§ Problem requirements
Exactly as written, return every line of the data below.
[Records for the exercise Boundary: Start]
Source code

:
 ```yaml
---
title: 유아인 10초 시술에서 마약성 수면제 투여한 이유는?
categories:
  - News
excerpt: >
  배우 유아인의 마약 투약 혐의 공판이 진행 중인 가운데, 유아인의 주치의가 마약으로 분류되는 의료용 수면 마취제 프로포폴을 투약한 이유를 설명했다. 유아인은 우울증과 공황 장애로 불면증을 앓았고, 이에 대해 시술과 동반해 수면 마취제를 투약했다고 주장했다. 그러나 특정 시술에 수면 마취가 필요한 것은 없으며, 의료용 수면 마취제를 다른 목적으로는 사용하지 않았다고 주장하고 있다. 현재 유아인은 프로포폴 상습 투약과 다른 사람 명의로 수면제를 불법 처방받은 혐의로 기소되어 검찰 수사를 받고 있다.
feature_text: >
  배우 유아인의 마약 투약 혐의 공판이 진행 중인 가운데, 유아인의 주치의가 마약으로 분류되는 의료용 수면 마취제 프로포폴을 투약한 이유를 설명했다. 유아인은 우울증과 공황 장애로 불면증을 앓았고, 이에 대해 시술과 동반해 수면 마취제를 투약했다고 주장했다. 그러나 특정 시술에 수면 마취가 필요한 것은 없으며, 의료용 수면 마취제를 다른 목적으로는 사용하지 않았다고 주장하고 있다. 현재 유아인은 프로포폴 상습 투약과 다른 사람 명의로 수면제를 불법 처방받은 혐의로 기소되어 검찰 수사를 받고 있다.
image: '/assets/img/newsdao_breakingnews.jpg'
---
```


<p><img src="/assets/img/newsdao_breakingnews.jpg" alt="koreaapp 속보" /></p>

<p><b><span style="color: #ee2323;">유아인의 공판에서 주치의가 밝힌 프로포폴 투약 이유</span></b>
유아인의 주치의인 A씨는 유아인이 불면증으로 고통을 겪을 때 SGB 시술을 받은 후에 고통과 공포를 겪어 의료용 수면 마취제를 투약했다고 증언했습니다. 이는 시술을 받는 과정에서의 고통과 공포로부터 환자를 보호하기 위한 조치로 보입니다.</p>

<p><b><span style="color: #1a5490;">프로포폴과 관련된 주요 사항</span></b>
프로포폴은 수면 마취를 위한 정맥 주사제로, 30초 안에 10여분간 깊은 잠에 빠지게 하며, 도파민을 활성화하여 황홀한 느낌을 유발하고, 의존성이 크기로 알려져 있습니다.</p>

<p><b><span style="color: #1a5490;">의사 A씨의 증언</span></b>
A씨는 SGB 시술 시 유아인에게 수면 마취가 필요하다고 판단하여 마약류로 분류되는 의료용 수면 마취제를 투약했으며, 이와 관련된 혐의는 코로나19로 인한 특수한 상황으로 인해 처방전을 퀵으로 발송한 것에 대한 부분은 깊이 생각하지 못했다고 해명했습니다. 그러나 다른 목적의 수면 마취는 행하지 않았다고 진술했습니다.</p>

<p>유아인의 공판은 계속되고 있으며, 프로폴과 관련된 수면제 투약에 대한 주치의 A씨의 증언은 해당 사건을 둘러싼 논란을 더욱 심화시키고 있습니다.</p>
[Records for the exercise Boundary: End]
§ Result of this exercise
Source code

:
 ```yaml
---
title: 유아인 10초 시술에서 마약성 수면제 투여한 이유는?
categories:
  - News
excerpt: >
  배우 유아인의 마약 투약 혐의 공판이 진행 중인 가운데, 유아인의 주치의가 마약으로 분류되는 의료용 수면 마취제 프로포폴을 투약한 이유를 설명했다. 유아인은 우울증과 공황 장애로 불면증을 앓았고, 이에 대해 시술과 동반해 수면 마취제를 투약했다고 주장했다. 그러나 특정 시술에 수면 마취가 필요한 것은 없으며, 의료용 수면 마취제를 다른 목적으로는 사용하지 않았다고 주장하고 있다. 현재 유아인은 프로포폴 상습 투약과 다른 사람 명의로 수면제를 불법 처방받은 혐의로 기소되어 검찰 수사를 받고 있다.
feature_text: >
  배우 유아인의 마약 투약 혐의 공판이 진행 중인 가운데, 유아인의 주치의가 마약으로 분류되는 의료용 수면 마취제 프로포폴을 투약한 이유를 설명했다. 유아인은 우울증과 공황 장애로 불면증을 앓았고, 이에 대해 시술과 동반해 수면 마취제를 투약했다고 주장했다. 그러나 특정 시술에 수면 마취가 필요한 것은 없으며, 의료용 수면 마취제를 다른 목적으로는 사용하지 않았다고 주장하고 있다. 현재 유아인은 프로포폴 상습 투약과 다른 사람 명의로 수면제를 불법 처방받은 혐의로 기소되어 검찰 수사를 받고 있다.
image: '/assets/img/newsdao_breakingnews.jpg'
---
```


<p><img src="/assets/img/newsdao_breakingnews.jpg" alt="koreaapp 속보" /></p>

<p><b><span style="color: #ee2323;">유아인의 공판에서 주치의가 밝힌 프로포폴 투약 이유</span></b>
유아인의 주치의인 A씨는 유아인이 불면증으로 고통을 겪을 때 SGB 시술을 받은 후에 고통과 공포를 겪어 의료용 수면 마취제를 투약했다고 증언했습니다. 이는 시술을 받는 과정에서의 고통과 공포로부터 환자를 보호하기 위한 조치로 보입니다.</p>

<p><b><span style="color: #1a5490;">프로포폴과 관련된 주요 사항</span></b>
프로포폴은 수면 마취를 위한 정맥 주사제로, 30초 안에 10여분간 깊은 잠에 빠지게 하며, 도파민을 활성화하여 황홀한 느낌을 유발하고, 의존성이 크기로 알려져 있습니다.</p>

<p><b><span style="color: #1a5490;">의사 A씨의 증언</span></b>
A씨는 SGB 시술 시 유아인에게 수면 마취가 필요하다고 판단하여 마약류로 분류되는 의료용 수면 마취제를 투약했으며, 이와 관련된 혐의는 코로나19로 인한 특수한 상황으로 인해 처방전을 퀵으로 발송한 것에 대한 부분은 깊이 생각하지 못했다고 해명했습니다. 그러나 다른 목적의 수면 마취는 행하지 않았다고 진술했습니다.</p>

<p>유아인의 공판은 계속되고 있으며, 프로폴과 관련된 수면제 투약에 대한 주치의 A씨의 증언은 해당 사건을 둘러싼 논란을 더욱 심화시키고 있습니다.</p>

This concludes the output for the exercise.